DATA SHOWN –
========
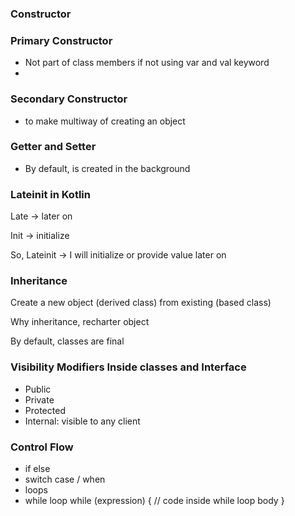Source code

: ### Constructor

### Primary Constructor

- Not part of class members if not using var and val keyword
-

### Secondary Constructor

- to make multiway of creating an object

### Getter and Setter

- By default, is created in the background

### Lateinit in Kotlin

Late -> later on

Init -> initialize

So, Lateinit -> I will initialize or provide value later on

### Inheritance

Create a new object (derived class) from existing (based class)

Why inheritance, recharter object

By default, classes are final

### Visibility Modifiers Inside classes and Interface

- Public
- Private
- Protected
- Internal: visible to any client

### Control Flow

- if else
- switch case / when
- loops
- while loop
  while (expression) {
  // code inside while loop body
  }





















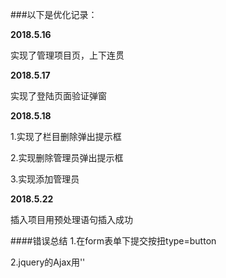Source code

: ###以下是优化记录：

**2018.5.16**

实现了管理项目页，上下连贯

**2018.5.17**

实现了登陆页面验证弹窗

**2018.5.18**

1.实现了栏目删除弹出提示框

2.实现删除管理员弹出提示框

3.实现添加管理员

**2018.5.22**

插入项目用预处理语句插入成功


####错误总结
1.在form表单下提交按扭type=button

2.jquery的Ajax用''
========
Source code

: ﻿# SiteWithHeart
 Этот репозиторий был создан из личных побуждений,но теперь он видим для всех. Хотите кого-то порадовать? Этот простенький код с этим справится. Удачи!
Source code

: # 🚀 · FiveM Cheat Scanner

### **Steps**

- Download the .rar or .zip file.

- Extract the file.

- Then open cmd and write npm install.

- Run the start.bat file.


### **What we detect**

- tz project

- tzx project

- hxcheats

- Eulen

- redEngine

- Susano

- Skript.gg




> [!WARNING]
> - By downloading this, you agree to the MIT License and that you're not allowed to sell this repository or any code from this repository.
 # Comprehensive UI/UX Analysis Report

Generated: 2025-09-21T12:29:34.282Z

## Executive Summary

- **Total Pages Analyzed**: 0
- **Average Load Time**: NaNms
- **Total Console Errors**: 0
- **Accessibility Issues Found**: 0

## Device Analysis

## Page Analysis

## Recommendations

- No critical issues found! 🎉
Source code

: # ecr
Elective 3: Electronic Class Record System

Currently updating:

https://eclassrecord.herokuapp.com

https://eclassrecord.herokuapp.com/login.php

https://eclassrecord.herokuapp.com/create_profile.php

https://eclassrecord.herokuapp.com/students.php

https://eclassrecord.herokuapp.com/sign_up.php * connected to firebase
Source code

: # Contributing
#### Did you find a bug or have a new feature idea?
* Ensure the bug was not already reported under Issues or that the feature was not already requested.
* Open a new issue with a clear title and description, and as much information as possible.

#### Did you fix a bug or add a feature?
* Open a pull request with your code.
========
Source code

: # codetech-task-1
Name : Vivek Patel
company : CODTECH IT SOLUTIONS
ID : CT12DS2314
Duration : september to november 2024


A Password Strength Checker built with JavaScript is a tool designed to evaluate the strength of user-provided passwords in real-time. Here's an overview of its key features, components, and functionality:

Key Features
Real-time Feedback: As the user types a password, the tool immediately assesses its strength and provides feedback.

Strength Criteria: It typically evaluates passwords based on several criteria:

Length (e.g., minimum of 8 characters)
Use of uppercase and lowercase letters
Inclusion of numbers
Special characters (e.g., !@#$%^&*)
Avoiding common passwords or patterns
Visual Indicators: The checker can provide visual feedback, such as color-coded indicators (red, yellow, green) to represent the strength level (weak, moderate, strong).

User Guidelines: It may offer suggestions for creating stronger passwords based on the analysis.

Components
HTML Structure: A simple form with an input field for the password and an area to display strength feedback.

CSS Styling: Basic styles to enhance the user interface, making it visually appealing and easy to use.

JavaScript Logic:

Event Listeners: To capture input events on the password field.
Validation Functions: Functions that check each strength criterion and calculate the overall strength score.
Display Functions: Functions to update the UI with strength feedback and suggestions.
========
TASK ITEM – Return exactly the lines of the material above, starting at the line containing "Late -> later on" and finishing at the line containing "2.jquery的Ajax用''", without any pictures.

COMPLETED EXERCISE –
Late -> later on

Init -> initialize

So, Lateinit -> I will initialize or provide value later on

### Inheritance

Create a new object (derived class) from existing (based class)

Why inheritance, recharter object

By default, classes are final

### Visibility Modifiers Inside classes and Interface

- Public
- Private
- Protected
- Internal: visible to any client

### Control Flow

- if else
- switch case / when
- loops
- while loop
  while (expression) {
  // code inside while loop body
  }





















Source code

: ###以下是优化记录：

**2018.5.16**

实现了管理项目页，上下连贯

**2018.5.17**

实现了登陆页面验证弹窗

**2018.5.18**

1.实现了栏目删除弹出提示框

2.实现删除管理员弹出提示框

3.实现添加管理员

**2018.5.22**

插入项目用预处理语句插入成功


####错误总结
1.在form表单下提交按扭type=button

2.jquery的Ajax用''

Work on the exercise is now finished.